--- Given records Enclosed Below ---
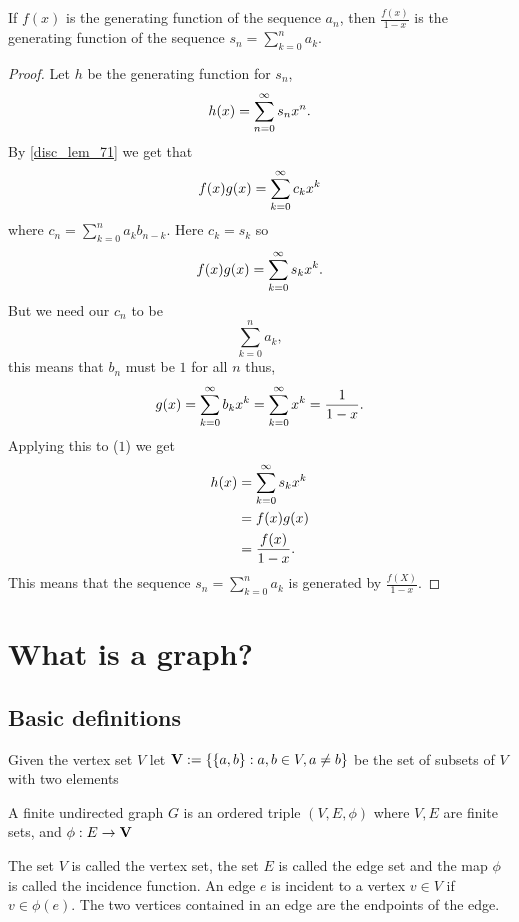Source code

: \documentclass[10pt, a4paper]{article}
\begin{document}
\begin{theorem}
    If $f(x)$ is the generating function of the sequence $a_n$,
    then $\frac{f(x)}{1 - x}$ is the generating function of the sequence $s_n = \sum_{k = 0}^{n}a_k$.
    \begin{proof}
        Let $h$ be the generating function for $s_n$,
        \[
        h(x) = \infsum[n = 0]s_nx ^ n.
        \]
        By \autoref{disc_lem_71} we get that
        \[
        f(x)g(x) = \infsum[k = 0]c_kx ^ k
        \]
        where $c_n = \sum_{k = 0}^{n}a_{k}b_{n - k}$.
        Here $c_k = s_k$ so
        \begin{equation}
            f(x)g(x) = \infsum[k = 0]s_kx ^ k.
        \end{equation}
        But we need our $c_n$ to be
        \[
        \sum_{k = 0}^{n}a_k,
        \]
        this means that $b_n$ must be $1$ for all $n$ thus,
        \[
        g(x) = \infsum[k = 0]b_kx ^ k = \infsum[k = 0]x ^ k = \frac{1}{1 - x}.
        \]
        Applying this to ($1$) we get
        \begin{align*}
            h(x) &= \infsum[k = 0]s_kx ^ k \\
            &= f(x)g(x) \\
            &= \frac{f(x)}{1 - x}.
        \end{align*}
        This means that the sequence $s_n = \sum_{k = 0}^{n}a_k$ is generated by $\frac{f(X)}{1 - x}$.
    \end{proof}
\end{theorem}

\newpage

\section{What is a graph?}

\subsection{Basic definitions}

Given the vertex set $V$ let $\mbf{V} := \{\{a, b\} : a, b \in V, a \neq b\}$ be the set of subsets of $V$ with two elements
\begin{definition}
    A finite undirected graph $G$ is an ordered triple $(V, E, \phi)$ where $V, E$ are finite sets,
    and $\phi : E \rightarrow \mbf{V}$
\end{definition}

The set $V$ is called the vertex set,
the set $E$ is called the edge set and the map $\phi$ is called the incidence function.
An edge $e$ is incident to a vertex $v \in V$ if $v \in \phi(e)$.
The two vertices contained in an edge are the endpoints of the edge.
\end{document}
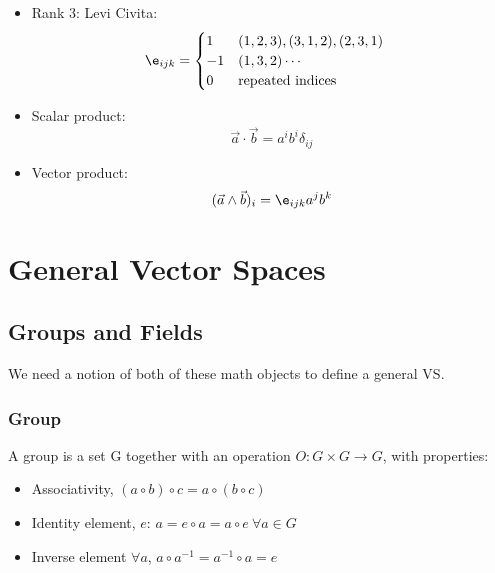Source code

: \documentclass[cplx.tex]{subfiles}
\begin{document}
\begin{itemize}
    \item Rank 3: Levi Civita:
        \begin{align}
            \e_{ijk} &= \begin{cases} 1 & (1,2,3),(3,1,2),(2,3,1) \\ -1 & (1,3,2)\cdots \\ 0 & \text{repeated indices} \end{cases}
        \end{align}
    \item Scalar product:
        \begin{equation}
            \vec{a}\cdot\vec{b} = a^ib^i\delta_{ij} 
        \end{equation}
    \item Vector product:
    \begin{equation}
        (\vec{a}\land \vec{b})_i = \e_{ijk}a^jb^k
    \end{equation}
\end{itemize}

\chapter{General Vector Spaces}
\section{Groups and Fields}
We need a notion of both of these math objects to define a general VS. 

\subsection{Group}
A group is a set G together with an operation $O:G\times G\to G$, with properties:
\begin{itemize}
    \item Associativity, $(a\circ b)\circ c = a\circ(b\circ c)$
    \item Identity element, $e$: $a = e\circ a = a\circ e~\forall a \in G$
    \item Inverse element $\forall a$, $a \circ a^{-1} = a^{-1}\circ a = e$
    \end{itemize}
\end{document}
--- End of Enclosed Given records ---
— Problem to work on —
Nothing but the lines from the one holding "the set $E$" through the last line of the entries should be written out, exactly and inclusively, minus the pictures.

— Solution below —
the set $E$ is called the edge set and the map $\phi$ is called the incidence function.
An edge $e$ is incident to a vertex $v \in V$ if $v \in \phi(e)$.
The two vertices contained in an edge are the endpoints of the edge.
\end{document}
Source code

: \documentclass[cplx.tex]{subfiles}
\begin{document}
\begin{itemize}
    \item Rank 3: Levi Civita:
        \begin{align}
            \e_{ijk} &= \begin{cases} 1 & (1,2,3),(3,1,2),(2,3,1) \\ -1 & (1,3,2)\cdots \\ 0 & \text{repeated indices} \end{cases}
        \end{align}
    \item Scalar product:
        \begin{equation}
            \vec{a}\cdot\vec{b} = a^ib^i\delta_{ij} 
        \end{equation}
    \item Vector product:
    \begin{equation}
        (\vec{a}\land \vec{b})_i = \e_{ijk}a^jb^k
    \end{equation}
\end{itemize}

\chapter{General Vector Spaces}
\section{Groups and Fields}
We need a notion of both of these math objects to define a general VS. 

\subsection{Group}
A group is a set G together with an operation $O:G\times G\to G$, with properties:
\begin{itemize}
    \item Associativity, $(a\circ b)\circ c = a\circ(b\circ c)$
    \item Identity element, $e$: $a = e\circ a = a\circ e~\forall a \in G$
    \item Inverse element $\forall a$, $a \circ a^{-1} = a^{-1}\circ a = e$
    \end{itemize}
\end{document}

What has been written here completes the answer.